Why you should include your tween
When you designed your daughter's nursery and transitioned her into a childhood bedroom, you likely made most of the decisions. Paint colors, bedding sets and curtains all worked together in your mind to create a room your child would love. When transitioning to tween rooms, though, tweens will want to have some input. Their rooms are becoming places not just to sleep and play but places they can dream, study — and yes, escape from the rest of the family when necessary. Giving your tween a say in the room design shows you value her opinion, even if it differs from your own.
Remember paint is temporary
Color might be the thing on which parents and kids find their opinions differing the most. Tweens may want something brighter and more bold than you'd planned, but remember paint is a — relatively — easy and inexpensive fix in terms of home decor. If you find that the chosen color is so bright it hurts your eyes, compromise with three neutral walls and a crazy, bright accent wall. Don't rush into a color. Paint companies like Valspar — sold at Lowe's — sell sample sizes of their paint, so you can see how the paint looks in a room before committing to a color (Lowe's, $4, shown in Swizzle Stick and Radiant Orchid).
Fun seating for tweens
Every tween needs a place to sit and read, write in her journal or simply curl up and think. Bean bag chairs are cozy options that can be moved around the room at will, making them perfect for days when tweens are chatting with their friends. Something fuzzy and colorful might be exactly perfect now, but consider buying a beanbag with a removable insert like the Fur-Rific Beanbag, so you can wash the cover and change it out if tastes change (PB Teen, $219). The Faux Fur Butterfly Chair is another comfortable option, and the rainbow cover will be bright enough for any color scheme (Justice, $30).
A desk of their own
As tweens begin to spend more time in their rooms, their desks become an important place. Let tweens know their homework, creative writing or drawing time is important by letting them select accessories for their desks. Teach organization skills with the Preppy Paper Desk Accessories in Pool Dottie (PB Teen, $39 for three pieces). A novelty desk lamp, like the Woopsy Blue Desk Lamp, will help keep things bright (Lamps Plus, $30).
Deck the walls
Wall art is another place where parents and tweens might clash. If your tween has a collection of photos or she's shown an interest in taking her own, display them with the whimsical Colorful Photo Frame Clock (Bespoke, $50). Future fashion designers don't have to give up their Barbie dolls! The framed Fashion Abigail Barbie Print feels more grown up than the Barbie Dream House, with a nod to the popular doll (Posh Tots, $135). For a little colorful fun, hang Lantern String Party Lights along the tops of the walls or around a window frame (Lamps Plus, $20).

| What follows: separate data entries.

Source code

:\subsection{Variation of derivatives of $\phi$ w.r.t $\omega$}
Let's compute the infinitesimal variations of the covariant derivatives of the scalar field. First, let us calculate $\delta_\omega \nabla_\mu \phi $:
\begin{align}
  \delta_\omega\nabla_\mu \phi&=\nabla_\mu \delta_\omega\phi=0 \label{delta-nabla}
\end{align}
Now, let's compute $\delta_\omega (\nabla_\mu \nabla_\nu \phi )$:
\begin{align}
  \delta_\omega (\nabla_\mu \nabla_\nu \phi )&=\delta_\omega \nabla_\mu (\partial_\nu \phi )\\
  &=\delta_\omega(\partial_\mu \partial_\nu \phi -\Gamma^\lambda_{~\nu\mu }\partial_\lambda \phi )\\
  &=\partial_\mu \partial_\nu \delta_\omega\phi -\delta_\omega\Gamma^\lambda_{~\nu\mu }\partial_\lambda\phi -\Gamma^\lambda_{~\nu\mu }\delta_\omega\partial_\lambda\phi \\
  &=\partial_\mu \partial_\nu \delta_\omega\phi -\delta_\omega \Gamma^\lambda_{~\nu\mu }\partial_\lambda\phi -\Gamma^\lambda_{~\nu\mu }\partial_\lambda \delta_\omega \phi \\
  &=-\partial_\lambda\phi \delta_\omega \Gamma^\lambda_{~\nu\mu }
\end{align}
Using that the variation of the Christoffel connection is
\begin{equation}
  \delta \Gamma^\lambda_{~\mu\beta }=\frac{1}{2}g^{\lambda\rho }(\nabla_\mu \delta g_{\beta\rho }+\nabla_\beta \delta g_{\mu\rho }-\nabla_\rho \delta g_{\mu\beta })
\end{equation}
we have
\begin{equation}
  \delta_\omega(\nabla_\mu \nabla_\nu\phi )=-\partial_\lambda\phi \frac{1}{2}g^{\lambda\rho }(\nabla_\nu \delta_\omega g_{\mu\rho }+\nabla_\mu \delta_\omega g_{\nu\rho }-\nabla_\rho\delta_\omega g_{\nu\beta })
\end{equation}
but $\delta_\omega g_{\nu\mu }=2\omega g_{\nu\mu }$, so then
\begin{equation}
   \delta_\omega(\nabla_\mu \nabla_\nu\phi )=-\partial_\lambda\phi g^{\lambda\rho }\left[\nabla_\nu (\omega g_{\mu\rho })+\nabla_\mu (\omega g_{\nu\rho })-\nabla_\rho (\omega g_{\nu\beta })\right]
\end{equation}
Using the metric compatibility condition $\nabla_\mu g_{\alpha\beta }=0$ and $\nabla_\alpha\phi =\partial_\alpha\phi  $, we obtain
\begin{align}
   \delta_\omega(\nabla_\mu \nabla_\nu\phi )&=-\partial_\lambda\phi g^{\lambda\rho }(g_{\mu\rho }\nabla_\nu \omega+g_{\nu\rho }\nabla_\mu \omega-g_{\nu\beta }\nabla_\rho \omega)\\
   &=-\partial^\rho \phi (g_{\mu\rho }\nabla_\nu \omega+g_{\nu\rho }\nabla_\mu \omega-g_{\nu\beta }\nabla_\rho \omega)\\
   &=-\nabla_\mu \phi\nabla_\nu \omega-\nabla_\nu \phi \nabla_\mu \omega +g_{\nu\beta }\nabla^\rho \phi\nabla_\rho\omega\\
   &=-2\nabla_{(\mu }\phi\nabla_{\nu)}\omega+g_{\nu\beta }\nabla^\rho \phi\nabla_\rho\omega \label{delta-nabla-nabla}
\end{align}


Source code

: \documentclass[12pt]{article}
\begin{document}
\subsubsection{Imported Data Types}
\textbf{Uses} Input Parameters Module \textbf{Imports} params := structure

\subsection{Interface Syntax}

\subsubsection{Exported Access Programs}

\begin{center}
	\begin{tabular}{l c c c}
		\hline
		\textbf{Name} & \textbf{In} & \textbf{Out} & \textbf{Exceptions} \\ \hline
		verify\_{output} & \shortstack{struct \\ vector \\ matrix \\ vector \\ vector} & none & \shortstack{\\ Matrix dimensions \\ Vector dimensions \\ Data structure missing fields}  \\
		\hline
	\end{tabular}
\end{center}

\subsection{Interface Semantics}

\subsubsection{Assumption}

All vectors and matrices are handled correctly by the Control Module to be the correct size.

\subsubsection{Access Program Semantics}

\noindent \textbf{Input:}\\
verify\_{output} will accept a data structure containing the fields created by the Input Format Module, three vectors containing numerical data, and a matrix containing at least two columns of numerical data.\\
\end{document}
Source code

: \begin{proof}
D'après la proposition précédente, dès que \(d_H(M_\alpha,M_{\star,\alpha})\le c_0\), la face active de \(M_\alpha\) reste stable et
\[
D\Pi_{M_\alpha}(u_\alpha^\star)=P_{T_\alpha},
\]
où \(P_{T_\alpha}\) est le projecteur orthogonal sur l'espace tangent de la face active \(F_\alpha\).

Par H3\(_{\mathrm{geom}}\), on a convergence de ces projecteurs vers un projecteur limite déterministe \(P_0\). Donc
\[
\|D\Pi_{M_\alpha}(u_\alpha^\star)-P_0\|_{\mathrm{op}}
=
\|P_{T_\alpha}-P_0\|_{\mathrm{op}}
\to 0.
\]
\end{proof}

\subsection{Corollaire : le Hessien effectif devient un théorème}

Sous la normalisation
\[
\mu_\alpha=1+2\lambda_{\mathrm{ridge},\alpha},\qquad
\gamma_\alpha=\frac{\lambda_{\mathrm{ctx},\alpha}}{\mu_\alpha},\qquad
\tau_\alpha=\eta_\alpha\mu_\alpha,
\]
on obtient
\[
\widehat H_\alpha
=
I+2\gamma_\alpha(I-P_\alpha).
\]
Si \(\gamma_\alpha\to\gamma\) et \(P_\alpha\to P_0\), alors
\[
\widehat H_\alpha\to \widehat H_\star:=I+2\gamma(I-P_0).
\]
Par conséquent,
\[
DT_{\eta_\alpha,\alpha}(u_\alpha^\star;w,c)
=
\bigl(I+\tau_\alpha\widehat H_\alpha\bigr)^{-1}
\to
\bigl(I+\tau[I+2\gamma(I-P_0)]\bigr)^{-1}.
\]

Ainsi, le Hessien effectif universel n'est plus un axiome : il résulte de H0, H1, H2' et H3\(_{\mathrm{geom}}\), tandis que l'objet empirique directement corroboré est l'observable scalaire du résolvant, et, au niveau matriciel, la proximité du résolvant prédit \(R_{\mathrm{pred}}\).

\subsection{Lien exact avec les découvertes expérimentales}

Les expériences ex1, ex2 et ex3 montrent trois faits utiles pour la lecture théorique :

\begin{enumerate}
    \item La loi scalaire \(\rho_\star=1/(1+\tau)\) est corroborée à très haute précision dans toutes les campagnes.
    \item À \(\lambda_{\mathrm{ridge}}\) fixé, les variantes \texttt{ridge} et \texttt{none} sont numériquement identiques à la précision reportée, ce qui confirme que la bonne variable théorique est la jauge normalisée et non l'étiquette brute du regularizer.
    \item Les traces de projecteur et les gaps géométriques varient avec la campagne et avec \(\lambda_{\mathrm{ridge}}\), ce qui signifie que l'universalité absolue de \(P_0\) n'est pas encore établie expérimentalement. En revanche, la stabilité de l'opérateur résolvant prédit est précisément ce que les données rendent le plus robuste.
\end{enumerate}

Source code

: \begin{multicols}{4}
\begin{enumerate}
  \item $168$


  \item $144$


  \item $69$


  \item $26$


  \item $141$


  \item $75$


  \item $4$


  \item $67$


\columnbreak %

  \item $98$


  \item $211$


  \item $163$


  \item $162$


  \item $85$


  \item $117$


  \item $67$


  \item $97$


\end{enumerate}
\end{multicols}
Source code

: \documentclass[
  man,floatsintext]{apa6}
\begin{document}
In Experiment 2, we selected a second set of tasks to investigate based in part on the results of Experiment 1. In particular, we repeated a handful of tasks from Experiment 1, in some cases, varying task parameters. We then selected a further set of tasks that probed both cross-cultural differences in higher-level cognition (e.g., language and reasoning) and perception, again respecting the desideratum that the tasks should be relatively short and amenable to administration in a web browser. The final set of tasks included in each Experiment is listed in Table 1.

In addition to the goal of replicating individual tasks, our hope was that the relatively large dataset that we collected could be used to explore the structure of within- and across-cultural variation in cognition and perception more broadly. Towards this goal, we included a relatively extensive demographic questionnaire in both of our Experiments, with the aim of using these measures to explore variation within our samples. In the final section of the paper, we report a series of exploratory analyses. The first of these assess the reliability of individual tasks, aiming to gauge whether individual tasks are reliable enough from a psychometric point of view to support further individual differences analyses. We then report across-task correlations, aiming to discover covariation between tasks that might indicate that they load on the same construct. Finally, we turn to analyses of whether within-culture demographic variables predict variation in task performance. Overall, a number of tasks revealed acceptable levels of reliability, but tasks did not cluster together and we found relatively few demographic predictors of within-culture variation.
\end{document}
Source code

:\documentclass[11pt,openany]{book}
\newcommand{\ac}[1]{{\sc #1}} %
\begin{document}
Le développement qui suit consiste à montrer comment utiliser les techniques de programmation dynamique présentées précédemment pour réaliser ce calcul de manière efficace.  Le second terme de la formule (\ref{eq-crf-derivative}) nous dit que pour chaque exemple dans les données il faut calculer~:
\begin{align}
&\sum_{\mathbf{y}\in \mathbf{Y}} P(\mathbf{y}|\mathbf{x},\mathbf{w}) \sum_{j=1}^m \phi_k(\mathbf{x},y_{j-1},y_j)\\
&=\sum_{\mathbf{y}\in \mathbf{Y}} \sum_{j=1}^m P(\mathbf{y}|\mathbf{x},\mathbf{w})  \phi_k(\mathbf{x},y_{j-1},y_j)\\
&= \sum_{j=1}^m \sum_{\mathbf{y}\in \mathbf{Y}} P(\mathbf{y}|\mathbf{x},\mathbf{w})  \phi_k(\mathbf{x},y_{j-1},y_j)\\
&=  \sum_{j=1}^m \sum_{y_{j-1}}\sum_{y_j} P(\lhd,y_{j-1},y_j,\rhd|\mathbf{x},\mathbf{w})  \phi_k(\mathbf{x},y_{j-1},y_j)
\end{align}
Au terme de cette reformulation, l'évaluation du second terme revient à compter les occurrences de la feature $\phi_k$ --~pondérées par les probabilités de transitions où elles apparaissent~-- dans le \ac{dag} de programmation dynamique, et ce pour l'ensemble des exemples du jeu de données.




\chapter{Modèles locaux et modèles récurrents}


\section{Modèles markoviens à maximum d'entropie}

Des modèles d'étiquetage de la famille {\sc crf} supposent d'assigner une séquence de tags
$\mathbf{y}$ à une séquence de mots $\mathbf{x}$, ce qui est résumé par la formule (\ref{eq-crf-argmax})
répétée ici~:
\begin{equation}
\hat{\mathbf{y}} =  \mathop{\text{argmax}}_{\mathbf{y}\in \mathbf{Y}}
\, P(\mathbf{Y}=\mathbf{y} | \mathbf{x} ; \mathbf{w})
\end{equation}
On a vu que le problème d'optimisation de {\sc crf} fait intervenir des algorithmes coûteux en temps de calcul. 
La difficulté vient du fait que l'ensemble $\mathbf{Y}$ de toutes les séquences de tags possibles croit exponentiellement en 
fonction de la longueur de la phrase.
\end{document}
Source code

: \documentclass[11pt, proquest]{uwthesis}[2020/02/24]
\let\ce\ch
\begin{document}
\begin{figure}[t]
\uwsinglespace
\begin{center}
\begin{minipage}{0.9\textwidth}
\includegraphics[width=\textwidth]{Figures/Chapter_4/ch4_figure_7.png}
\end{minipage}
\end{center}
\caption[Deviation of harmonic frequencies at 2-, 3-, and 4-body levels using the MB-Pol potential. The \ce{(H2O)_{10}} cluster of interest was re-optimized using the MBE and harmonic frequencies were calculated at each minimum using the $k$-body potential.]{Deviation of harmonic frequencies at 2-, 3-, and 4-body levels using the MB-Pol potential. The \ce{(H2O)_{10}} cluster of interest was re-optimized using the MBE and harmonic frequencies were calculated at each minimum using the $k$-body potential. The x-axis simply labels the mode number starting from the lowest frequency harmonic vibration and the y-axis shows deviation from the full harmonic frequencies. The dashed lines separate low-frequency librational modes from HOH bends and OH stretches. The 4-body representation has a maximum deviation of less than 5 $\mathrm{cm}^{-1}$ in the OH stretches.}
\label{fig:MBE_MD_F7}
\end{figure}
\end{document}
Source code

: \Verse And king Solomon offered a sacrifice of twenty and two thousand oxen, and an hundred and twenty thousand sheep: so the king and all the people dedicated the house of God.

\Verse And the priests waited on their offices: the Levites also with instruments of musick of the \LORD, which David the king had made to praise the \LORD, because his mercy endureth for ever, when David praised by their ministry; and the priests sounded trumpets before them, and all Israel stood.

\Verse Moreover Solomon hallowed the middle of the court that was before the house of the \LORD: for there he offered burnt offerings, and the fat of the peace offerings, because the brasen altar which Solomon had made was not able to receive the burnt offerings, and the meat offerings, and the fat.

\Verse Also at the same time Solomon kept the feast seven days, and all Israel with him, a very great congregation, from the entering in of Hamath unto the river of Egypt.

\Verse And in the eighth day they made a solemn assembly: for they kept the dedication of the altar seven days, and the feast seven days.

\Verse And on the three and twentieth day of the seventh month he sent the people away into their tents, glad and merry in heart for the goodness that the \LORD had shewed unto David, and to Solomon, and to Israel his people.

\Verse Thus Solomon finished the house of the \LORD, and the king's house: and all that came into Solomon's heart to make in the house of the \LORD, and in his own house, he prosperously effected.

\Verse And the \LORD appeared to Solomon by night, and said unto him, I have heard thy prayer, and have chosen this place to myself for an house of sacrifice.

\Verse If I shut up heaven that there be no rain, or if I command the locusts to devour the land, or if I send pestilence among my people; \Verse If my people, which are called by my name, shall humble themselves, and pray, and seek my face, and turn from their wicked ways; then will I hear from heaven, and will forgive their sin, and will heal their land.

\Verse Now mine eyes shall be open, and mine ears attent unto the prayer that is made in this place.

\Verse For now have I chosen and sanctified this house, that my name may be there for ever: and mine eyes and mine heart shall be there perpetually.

Bedding for tween sweet dreams
Bedding for a tween room can go in two completely different directions. Let the bedding dictate the decor with patterns, colors and designs, like the Roxanna Comforter Set (Bed Bath & Beyond, $80 for twin). If you prefer to let wall art or accessories dictate the room's style, go with a simpler bedding set. The Color Solutions™ Duvet Cover comes in six different colors (Bed Bath & Beyond, $50 for twin).